Download the files `kddcup.data_10_percent.gz` and `kddcup.names` from the website.

## Data cleaning and preprocessing

The dataset does not have column names stored in the file, so we must use the `kddcup.names` file
to label the columns. This is our first task. The file can be treated as a `csv` by using 
`:` as the delimiter (instead of `,`). The first row contains a list of the malicious types 
of traffic, so we need to skip that. The last column in the dataset contains the type of attack (or if the traffic
is normal). We will manually add this to the end of our list using `.append()`.

In [None]:
# load txt file
names = pd.read_csv('data/kddcup.names', header=None, delimiter=':',skiprows=1)

# make column 0 into a list
name_list = names[0].tolist()

# add the last column with type
name_list.append('type')

print(name_list)

Next load the data file and use the column names from the `name_list` list that we created.

In [None]:
netattacks = pd.read_csv('data/kddcup.data_10_percent_corrected', names=name_list, header=None, index_col=None)

# Basic dataframe statistics
First, let's check the first five rows using the `.head()` function. You can also view the last five rows using the `.tail()` function.

In [None]:
netattacks.head()

We will use the `.describe()` function to get a summary of the columns.

In [None]:
netattacks.describe(include='all')

Printing this out directly will omit some columns for wide dataframes like this. If you want to see all of the columns, an easy way is to export the stats to a `csv` and open it with Excel.

In [None]:
# store stats in a dataframe
df_stats = netattacks.describe(include='all')
# save dataframe to file
df_stats.to_csv('output/netattack_summary.csv')

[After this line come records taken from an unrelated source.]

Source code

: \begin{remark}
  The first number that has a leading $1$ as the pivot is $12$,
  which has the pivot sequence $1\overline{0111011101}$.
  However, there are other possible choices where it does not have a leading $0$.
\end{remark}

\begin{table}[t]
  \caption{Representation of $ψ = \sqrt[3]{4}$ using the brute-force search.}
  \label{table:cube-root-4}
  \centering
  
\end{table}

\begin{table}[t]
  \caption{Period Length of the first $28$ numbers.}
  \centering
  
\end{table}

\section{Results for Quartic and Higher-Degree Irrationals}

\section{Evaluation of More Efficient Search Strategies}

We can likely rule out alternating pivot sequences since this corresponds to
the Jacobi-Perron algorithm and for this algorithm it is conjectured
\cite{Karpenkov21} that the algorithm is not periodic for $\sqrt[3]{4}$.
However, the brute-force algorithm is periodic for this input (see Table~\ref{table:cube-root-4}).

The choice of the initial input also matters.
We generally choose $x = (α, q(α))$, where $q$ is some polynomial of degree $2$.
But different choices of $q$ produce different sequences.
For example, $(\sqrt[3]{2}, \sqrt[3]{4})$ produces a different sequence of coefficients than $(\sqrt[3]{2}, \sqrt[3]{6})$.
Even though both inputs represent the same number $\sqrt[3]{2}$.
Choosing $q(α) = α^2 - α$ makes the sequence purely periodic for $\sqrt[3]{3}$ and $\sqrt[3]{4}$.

# Summarize by type of attack
Now that we have loaded the data and things seem to be reasonable, let's look into the types of attacks.

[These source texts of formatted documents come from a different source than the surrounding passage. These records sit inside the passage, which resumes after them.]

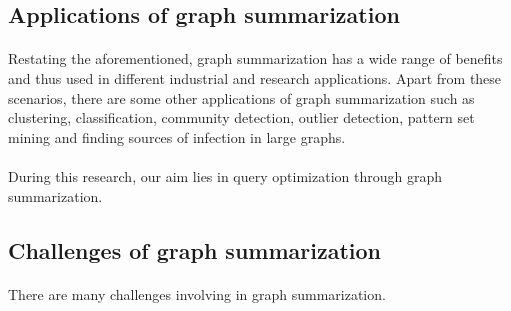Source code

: \subsection{Applications of graph summarization}

\paragraph{}
Restating the aforementioned, graph summarization has a wide range of benefits and thus used in different industrial and research applications. Apart from these scenarios, there are some other applications of graph summarization such as clustering\cite{cilibrasi_clustering_2005}, classification\cite{hutchison_compression_2006}, community detection\cite{chakrabarti_fully_nodate}, outlier detection\cite{smets_odd_2011, akoglu_opavion_2012}, pattern set mining\cite{mampaey_tell_2011} and finding sources of infection in large graphs\cite{prakash_spotting_2012}.

\paragraph{}
During this research, our aim lies in query optimization through graph summarization.

\subsection{Challenges of graph summarization}

\paragraph{}
There are many challenges involving in graph summarization\cite{liu_graph_2018}.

First, let's count the number of rows for each attack type (and normal traffic). There are several ways to compute these counts.
Use the `print()` function to show the results of each method.

In [None]:
# The first two are good if you want other stats besides count
# e.g. mean or standard deviation
type_counts = netattacks.groupby('type').count()
type_means = netattacks.groupby('type').mean()

# get a multi-index with multiple stats
type_counts = netattacks.groupby('type').agg(['count', 'mean'])

# cleanest for just counts
type_counts = netattacks['type'].value_counts()
type_counts.head()

We can see that `smurf` attacks were very common in this dataset. Normal traffic makes up a relatively small amount in this scenario.

# Plotting the data
In many cases, the distribution of the data is interesting. Does it follow a normal, bell curve distribution? Is it uniform? Multimodal?
Histograms are often an effective and quick way to see how a column is distributed.

In [None]:
netattacks['duration'].hist()

This histogram is not particularly useful. It is likely affected by a few outliers. 

In [None]:
netattacks['count'].hist()

# Correlations
The next basic analysis we will run is correlations. 

In [None]:
netattacks['duration'].corr(netattacks['count'])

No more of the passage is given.